The distance provided Cross with enough satisfaction to wipe away any disappointment of missing a medal by one position.

"I've changed a lot this year - the position of the javelin, where my arm should be, my steps, my run-up, pretty much the whole thing."

Cross established his personal record, 51.53 metres, at the Kingston Area championship in Grade 9. He won the silver medal at OFSAA last year as a midget-aged competitor but this year he's been nowhere near his 2012 numbers.

Last summer, Cross began working with renowned javelin coach Bill Heikkila in Ottawa. "He told me that in order to improve you've got to change the step up and start working on that." Cross was cautioned that as his technique was dismantled and re-assembled, performance would necessarily decline as a result, before starting to improve again.

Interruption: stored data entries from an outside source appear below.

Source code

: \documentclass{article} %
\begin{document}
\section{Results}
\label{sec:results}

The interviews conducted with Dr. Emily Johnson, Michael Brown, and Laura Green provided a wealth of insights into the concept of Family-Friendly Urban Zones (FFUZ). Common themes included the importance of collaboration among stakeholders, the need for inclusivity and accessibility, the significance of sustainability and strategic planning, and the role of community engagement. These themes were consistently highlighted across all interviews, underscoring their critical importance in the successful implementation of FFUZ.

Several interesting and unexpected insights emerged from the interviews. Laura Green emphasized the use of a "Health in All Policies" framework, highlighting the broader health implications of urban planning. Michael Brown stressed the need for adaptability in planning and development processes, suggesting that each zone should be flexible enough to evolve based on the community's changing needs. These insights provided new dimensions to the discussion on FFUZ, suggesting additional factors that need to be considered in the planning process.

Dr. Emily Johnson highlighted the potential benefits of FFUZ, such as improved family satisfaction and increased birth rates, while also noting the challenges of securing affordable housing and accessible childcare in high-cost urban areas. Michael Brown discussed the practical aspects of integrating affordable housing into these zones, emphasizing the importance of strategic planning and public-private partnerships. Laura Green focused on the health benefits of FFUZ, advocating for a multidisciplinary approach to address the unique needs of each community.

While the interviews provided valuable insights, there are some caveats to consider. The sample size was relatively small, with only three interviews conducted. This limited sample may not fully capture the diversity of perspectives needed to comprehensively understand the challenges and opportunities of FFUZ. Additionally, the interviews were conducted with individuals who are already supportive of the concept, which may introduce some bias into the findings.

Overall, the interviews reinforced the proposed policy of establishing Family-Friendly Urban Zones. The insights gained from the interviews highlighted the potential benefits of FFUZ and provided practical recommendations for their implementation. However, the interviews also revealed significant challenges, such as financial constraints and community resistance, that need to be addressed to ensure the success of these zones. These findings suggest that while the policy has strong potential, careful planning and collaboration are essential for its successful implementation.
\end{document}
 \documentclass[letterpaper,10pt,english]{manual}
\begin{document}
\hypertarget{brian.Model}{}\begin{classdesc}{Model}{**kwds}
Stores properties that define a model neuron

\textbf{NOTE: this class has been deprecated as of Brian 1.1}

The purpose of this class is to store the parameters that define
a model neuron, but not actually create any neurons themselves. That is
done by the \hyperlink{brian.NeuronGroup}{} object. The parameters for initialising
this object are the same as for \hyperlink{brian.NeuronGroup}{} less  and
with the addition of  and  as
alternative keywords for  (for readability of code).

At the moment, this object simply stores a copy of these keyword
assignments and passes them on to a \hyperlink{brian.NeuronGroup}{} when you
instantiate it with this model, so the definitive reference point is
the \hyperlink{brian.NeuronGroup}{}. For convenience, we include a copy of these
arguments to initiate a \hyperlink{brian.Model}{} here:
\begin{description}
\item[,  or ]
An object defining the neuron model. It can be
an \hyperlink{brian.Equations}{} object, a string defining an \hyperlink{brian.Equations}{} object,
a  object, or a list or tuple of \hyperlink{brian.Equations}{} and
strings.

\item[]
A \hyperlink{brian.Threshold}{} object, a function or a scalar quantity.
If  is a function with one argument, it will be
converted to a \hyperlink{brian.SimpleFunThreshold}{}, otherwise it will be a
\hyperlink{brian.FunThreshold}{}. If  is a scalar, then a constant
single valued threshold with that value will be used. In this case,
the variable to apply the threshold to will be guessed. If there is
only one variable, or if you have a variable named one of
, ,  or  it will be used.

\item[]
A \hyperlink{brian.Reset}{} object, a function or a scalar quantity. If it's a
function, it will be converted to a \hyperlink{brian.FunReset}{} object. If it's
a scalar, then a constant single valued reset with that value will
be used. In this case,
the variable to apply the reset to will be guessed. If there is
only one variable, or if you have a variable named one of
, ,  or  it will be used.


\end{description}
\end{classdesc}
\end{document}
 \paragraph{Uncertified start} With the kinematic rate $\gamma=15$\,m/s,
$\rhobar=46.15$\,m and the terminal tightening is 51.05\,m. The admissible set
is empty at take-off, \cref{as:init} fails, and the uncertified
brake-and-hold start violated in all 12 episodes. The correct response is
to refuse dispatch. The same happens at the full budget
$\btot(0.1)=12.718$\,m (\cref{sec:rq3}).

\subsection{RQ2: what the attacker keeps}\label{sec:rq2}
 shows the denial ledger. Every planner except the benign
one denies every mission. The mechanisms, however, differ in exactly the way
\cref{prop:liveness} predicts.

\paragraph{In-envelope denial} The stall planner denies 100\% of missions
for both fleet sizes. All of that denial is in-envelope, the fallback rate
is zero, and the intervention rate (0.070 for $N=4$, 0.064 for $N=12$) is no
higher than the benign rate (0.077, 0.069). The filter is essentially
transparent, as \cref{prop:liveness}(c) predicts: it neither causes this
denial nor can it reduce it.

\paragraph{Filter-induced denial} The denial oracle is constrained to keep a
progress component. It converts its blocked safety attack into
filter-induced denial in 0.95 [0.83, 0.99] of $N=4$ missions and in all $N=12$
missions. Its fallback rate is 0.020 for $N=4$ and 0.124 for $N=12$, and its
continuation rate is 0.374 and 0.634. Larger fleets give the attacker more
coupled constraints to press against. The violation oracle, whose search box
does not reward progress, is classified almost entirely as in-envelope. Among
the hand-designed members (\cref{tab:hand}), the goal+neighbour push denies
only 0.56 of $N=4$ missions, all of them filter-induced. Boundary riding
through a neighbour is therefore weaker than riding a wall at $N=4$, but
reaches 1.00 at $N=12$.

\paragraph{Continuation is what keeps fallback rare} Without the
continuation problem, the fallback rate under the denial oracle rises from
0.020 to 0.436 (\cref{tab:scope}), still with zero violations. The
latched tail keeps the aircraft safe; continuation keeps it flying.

Even with the promise of long-term progress, Cross said it was difficult to accept the part about taking a step back.

"At the beginning of the season, at KASSAA, I was at 42, 43 or something like that and I was just, like, 'Whoa, last year I threw this and now I'm here,' but as the meets went on I got better and better."

Still, a 50-metre throw eluded him until Saturday.

"It was really important (to get it)," Cross said. "It means I am improving, I am learning, I am getter better with (the new method)."

Cross admitted feeling discouraged at times during the season, "knowing it's not working."

"At East regionals I threw probably 46, 45 and then I went back to my old thing and I threw 48 to get here. I was doubting (whether the new technique was going to work) but Mr. Johnston (Frontenac coach Doug Johnston) said, 'Stay with it; you've been working with it all summer. Why not give it a chance?'"

*

Though she'd won OFSAA medals in the 800 metres in both her previous years of high school competition, Nicole Armstrong came to this year's meet with modest expectations.

"I'm in Grade 11, I'm not expecting to do anything big," she said of it being the first of two years of senior competition. "My main goal was to make finals this year. Anything after that was really great.

"Matching a PB and seeing my club teammates do well is really awesome."

The senior girls 800-metres heats Saturday morning were uncommonly fast, particularly the race Armstrong was in. She had to run a season-best time just to finish fourth and qualify for the final.

"I've never really had to run a heat that hard," she said. "Once I was in fourth I was really pushing to get top two but even after that I knew I was going to have to push to get in as a time qualifier."

What she learned from that, Armstrong said, was the final was going to be a fast race.

"I knew the girls weren't going to dilly-dally or muck around with anything. They were going to get after it. I was expecting it to be hard and it was."

Armstrong matched her personal best, 2:12.91, and finished fourth in the final. It was her second top-five finish at the meet, after a season-best 4:33.09 placed her fifth in Friday's 1,500 metres, an event she contested for the first time this year.

"I've found the 15 easier, actually; 800s are just the toughest race ever."